When it comes to security, Luno reveals that it keeps users’ funds in “deep freeze storage”, which according to the definition on the exchange’s website, is a multi-signature wallet, with private keys stored in different bank vaults. They also add that “no single person ever has access to more than one key.” According to the Luno’s team explanation of the employed deep freeze storage technology, in order for a Bitcoin to be spent, it requires a coordinated effort with multiple layers of encryption and security checks. However, it is worth noting that the platform keeps a part of users’ funds in hot wallets as well. They back their decision by explaining that the exchange holds one of the keys, while the other one is held by the “multi-signature custodian leader BitGo.” The reason for storing funds in hot wallets is to facilitate instant Bitcoin withdrawals. Luno also employs two-factor authentication, SSL certificates, and other standard security measures. For users’ convenience, Luno allows for log-in with Facebook or Google profiles, which is something that contradicts all the security measures, mentioned above.
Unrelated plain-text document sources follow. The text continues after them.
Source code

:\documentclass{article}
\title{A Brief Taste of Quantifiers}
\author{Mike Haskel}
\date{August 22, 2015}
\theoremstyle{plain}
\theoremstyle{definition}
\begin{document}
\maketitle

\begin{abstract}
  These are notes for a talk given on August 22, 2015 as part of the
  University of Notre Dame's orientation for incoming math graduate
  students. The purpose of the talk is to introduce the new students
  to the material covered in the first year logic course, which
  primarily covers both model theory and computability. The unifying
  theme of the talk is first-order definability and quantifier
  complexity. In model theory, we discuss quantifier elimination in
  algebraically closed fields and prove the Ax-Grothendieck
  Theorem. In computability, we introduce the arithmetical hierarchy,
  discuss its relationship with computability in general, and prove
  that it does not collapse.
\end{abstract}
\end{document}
It is worth noting that Luno has a well-structured website with lots of information and a rich knowledge base. It relies on continuous communication with its clients and tries to be as open as possible. However, at the time of this writing, its online reputation leaves a lot to be desired. Luno’s Trustpilot page is full of negative user reviews raising complaints about locked or suspended accounts, missing or delayed fund deposits, slow transactions, and others. Even Quora have several topics where frustrated users share their experience with the exchange’s services. Although Luno tries to address the majority of the complaints, forums like Bitcointalk and Reddit are also full of unsatisfied customers which state the lack of adequate customer support as the main problem of the exchange. To overcome the situation, Luno made a separate “Complaints” page where users can report their problems.

At the time of this writing, there is no information about hacker attacks or government investigations targeted at the Luno exchange. The only reported case was related to the Malaysian branch of the business. Its bank accounts were frozen by local tax authorities due to “tax discrepancies.” Luno insisted that it had employed strict KYC policies and added that it would fully cooperate with the investigating authorities. The investigation was concluded quickly, and the exchange continued its operation.